Pratchett's Discworld novels are magnificent perfection.  Read them all.  Each one is an incredible construction of mystery, style, and razor-sharp social satire.  You may have noticed that I didn't say "fantasy"; despite their setting with wizards and witches and small gods, there's not much "fantasy" to speak of.  Each novel is self-contained, so you're not trying to follow heroes and armies all over some map—until late in life, Pratchett never bothered to map his world at all—and each one manages somehow to take on some very familiar aspect of our world and skewer it in the most hilarious, if sometimes disturbing, ways.

For example, Jingo, which I just finished, has horrifying application to our current immigrant situation, and it was written in 1997.  When the Klatchian teenager wheels on his father as the family is fleeing Ankh-Morpork and says, "Why should we leave?  This is my home. I've never even been to Klatch!"—all you can do is grimace.


So what does this have to do with Lichtenbergianism?

Ever since modern copyright law in both the U.S. and the E.U. extended copyright protection to an author's work for 70 years after the author's death, literary estates have become big business.  God bless Christopher Tolkien for his career of finishing his father's unfinished tales, but on the whole this gambit of hiring other writers to finish a dead author's work (and often keep going with it) smacks of vampirism.

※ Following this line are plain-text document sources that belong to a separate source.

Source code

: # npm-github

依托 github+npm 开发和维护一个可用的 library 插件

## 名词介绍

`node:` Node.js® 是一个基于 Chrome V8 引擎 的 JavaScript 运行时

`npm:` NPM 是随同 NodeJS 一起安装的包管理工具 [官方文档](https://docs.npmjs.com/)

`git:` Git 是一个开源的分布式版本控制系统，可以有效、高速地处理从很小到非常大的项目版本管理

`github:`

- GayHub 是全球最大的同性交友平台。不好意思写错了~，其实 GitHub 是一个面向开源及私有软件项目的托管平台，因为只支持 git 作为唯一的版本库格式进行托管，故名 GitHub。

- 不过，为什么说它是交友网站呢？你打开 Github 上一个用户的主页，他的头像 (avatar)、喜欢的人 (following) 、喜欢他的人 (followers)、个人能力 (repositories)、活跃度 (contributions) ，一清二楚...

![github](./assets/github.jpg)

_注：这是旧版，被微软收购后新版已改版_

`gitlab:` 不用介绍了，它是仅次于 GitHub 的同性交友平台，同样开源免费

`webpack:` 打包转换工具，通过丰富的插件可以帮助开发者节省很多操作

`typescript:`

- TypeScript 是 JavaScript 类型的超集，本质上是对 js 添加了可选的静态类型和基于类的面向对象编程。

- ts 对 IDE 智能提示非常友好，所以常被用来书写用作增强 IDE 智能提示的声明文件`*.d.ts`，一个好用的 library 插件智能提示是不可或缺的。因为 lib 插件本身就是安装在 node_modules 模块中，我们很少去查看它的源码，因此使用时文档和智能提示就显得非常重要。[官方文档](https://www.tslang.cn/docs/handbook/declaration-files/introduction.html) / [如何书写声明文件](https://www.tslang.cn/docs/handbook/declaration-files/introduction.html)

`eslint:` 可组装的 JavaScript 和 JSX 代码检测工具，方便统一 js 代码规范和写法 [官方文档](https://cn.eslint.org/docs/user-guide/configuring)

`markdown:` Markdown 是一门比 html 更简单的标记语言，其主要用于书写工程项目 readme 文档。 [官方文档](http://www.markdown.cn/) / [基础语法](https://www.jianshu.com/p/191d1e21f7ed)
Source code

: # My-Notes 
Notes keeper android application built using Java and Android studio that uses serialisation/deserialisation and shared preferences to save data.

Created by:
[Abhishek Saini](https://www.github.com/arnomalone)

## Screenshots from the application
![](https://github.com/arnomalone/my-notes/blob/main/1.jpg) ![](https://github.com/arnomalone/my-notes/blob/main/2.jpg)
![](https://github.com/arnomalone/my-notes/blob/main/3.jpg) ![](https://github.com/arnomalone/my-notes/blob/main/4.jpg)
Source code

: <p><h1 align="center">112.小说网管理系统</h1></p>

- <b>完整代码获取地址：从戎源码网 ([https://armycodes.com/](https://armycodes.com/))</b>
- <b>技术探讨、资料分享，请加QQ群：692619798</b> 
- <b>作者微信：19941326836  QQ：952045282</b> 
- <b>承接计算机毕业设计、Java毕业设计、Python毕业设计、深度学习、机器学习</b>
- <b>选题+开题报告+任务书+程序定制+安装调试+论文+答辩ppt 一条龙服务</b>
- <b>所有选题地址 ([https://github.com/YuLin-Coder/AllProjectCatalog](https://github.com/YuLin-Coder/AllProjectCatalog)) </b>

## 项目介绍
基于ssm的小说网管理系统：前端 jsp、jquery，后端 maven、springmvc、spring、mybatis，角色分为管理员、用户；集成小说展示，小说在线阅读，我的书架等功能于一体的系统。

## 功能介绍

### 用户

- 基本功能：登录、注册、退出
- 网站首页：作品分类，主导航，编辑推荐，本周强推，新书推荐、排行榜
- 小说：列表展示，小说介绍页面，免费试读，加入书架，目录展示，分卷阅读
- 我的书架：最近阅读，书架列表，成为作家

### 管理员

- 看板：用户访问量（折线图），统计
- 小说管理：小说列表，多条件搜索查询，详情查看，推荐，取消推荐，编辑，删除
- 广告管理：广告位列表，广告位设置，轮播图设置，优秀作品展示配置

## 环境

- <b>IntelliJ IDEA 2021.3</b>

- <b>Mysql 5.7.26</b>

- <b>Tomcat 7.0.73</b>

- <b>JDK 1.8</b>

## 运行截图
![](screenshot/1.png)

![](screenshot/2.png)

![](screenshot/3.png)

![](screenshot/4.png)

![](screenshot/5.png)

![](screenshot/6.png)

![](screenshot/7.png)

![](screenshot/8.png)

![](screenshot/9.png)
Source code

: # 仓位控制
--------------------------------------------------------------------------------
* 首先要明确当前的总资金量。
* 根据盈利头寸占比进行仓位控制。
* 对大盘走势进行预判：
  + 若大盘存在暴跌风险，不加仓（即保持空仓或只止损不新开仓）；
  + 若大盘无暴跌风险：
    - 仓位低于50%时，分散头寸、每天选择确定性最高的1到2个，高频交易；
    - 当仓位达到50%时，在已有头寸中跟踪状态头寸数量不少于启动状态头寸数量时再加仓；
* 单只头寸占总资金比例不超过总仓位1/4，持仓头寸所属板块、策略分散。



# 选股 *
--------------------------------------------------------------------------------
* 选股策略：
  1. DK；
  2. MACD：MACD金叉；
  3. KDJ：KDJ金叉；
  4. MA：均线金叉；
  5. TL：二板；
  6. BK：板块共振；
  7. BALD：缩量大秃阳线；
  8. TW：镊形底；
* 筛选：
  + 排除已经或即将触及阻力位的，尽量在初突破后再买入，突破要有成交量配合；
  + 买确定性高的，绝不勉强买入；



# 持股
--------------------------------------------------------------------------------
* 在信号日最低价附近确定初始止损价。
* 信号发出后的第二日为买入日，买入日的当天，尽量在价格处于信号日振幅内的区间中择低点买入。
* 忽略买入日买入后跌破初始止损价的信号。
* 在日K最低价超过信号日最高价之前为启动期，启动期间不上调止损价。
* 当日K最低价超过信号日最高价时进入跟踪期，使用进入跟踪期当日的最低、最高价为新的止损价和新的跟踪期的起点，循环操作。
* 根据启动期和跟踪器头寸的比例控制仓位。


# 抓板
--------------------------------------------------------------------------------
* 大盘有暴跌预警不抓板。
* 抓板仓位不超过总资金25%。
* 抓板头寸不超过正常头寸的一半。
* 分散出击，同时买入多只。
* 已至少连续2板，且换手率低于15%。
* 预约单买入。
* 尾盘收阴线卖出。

And Sir Terry was having none of it.  His will left no wiggle room: anything he was working on at the time of his death was to remain not only unfinished but destroyed—by steamroller.  Last week, his wishes were carried out in typical Discworld fashion.

There's something very sad about letting go, but ABANDONMENT is part of the process.  We can't create new work if we cling to the old. (Did you hear that, copyright vampires?)  Sir Terry thought this was a lesson worth teaching.

As Death, one of everyone's favorite characters, might say: "AH.  I EXPECT YOU WILL GET OVER IT."